HER: "Happy people don't have affairs". She says that she was miserable for 20 years and should have left me a long time ago.
YOU: "Decent people don't lie to their spouses and string them along for 20 years about being happy when they are not."
The thing with her AP cannot be called "love" in my opinion until it has stood up to the test of reality, where they both are free to be together, and they actually are together, for at least a year. What they have is a fantasy of how they wish it would be. Not love. This dude didn't want to spend his life with a 44-year-old with an ex-husband and two kids. He loves his girlfriend. He had sex with your wife. He dumped her so fast it made her head spin.
There are posters on here who got divorced and then remarried. It is possible, but I don't see it for your wife. I have met her carbon copies about a dozen times over the past 20 years. I take it that she is very attractive. She has re-discovered that she can be a rock star, as can any pretty woman - she can go out to a bar, dress a certain way, act a certain way, and guys - even much younger guys - will line up hoping to get a piece. I guess she doesn't realize is that all they want is a piece. Some day, she will.

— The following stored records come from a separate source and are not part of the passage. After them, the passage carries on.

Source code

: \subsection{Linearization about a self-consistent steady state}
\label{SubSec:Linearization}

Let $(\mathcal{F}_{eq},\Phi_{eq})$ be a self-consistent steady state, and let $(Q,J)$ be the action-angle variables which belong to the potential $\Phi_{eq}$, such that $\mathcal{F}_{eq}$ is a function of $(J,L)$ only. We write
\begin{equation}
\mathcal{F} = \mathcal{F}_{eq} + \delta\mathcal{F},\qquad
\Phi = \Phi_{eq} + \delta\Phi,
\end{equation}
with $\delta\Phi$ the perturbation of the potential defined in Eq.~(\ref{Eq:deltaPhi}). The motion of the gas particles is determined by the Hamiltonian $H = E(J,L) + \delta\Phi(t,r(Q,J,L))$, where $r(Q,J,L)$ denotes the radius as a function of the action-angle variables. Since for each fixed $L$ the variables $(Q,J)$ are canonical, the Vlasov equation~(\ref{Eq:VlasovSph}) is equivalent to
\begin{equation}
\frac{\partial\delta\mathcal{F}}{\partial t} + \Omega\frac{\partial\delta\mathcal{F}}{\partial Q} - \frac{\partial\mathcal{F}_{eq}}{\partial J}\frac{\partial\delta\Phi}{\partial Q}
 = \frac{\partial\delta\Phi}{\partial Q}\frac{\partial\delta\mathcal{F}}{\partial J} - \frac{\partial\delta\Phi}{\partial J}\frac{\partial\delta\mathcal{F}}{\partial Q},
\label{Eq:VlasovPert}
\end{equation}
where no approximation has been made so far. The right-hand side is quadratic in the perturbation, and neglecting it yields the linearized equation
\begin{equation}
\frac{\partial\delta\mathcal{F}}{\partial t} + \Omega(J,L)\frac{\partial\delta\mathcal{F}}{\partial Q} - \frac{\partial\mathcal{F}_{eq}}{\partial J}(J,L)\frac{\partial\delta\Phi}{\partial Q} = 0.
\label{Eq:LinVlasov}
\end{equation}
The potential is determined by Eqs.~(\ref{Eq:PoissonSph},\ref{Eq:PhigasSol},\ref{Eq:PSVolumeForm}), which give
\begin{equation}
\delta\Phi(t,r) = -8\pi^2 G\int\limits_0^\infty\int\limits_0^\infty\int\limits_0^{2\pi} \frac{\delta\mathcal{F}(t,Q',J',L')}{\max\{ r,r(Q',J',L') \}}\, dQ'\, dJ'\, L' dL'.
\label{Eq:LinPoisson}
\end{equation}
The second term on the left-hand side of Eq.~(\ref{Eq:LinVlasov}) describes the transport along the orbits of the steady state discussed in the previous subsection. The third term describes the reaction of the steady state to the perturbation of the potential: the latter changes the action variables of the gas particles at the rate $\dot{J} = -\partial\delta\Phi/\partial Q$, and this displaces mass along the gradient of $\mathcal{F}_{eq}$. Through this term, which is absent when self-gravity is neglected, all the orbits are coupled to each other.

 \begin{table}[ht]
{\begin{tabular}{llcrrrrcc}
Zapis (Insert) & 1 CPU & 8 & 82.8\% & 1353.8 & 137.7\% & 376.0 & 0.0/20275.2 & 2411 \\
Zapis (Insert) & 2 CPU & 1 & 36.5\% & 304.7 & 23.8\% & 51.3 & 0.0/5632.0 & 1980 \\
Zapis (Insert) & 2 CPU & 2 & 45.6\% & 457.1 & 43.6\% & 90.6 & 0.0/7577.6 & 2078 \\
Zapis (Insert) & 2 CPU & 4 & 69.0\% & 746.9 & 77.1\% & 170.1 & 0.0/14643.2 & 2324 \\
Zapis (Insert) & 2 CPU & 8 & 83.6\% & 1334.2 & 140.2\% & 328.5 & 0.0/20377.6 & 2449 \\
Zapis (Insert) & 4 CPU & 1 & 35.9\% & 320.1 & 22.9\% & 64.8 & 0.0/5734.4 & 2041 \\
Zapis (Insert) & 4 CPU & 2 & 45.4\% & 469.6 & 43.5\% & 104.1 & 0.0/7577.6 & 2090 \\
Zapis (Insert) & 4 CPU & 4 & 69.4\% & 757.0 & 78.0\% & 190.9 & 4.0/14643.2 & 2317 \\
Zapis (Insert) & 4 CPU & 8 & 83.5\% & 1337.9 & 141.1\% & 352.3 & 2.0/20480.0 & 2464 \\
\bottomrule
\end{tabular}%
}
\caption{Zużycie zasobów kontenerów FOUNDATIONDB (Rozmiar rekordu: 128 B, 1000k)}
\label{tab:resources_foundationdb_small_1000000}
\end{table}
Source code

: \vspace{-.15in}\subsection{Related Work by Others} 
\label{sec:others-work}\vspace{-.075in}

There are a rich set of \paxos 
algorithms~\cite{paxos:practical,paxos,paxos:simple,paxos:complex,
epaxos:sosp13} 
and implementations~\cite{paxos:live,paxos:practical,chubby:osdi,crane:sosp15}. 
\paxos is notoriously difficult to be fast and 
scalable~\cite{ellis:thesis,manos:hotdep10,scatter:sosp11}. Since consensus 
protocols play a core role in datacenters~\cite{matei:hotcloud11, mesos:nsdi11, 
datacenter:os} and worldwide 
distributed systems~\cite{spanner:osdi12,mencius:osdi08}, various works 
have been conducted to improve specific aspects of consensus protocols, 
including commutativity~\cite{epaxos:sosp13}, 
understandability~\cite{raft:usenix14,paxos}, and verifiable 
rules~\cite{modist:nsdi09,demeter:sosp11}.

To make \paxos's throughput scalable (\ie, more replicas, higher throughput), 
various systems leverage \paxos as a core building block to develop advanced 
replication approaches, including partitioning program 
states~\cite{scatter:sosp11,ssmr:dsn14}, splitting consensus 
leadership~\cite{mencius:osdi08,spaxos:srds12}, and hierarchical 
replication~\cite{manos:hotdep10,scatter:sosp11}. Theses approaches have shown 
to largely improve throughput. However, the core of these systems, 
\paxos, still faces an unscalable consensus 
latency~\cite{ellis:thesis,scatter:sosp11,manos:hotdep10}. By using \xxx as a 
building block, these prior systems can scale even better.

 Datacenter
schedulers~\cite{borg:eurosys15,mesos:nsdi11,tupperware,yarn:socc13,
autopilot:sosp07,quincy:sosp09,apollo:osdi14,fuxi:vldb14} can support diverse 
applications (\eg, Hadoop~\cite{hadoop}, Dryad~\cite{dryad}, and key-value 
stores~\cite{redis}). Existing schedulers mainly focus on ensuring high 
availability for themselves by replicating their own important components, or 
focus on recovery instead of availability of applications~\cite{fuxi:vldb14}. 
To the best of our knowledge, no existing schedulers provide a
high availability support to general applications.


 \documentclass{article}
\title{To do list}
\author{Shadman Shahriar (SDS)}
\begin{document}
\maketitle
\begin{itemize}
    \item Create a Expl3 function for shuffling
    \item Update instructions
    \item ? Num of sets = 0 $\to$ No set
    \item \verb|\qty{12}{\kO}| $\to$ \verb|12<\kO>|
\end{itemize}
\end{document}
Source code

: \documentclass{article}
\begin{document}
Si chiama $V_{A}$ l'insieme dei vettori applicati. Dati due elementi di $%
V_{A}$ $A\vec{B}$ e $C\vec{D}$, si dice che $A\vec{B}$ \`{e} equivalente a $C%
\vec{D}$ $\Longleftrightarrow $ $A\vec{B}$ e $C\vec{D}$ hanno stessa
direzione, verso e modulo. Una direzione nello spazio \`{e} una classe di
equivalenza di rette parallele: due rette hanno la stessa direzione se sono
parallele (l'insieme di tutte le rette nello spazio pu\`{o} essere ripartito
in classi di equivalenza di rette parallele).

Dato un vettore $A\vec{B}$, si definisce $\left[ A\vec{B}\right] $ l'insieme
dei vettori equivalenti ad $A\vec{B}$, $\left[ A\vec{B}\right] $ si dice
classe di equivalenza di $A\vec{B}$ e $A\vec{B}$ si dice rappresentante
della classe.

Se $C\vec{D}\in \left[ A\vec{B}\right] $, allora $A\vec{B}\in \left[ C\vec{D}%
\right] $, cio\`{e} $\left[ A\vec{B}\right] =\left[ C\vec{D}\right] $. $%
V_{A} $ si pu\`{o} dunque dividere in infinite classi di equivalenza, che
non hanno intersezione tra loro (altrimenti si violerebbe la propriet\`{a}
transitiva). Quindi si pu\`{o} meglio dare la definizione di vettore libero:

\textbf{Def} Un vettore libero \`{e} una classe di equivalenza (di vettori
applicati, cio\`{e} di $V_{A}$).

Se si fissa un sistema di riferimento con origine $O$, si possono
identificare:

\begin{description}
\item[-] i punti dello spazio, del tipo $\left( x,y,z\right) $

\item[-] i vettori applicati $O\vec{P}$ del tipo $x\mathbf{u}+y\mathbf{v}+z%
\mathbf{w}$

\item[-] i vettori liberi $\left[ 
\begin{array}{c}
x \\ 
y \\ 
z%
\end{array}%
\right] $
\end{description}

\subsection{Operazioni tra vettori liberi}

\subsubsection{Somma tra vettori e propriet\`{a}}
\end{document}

She will meet some other guy, that guy will be decent enough, she will settle down, and she will realize - she may never tell you - but she will realize that it's really all the same. You were not the devil who made her miserable. This guy will leave his underwear on the floor, not lower the seat, whatever - he will not be perfect. Neither would have the spinning instructor.
I am always amazed at how juvenile the cheaters are. Your wife is no exception. That list she made about "defining her losses?" Under him, she lists passion and excitement - aren't they basically the same thing? Common interests? How about building a life together, cooperating to raise two great kids, save money, pay the bills, and comfort each other. Yeah, it got routine and you didn't do the little things, you let it get too much like roommates - but so did she. She has a mouth, she could have told you what was up.
You know, I think you realize it, you said it, but you look weak to her, she has lost some respect for the way you just sit back and took her shit without standing up for yourself. She is going to the gym with macho men - not the spinning instructor, specifically, but if you spend any amount of time in a gym, you know what I mean. She is thinking, why would my husband put up with this from me? My AP never would tolerate, that other guy in the gym wouldn't tolerate it, etc., etc., etc. Maybe if these guys were in the same situation they would tolerate it, maybe they don't tolerate it now because they have nothing to lose with your wife. Me, personally, I have no use for a woman who is going to lose respect for me because I love her that much to put up with her crap. You took vows with your wife, you went out into the world every day to earn a living to support your family, to give her the kind of life where she has time during the day to listen to the sweet talk of a spinning instructor while you are on the job busting your ass to pay for her cheating ass.
I'm starting to ramble. But my point is, get moving on with your life. She can chase you later on when and if she ever realizes just what she gave up.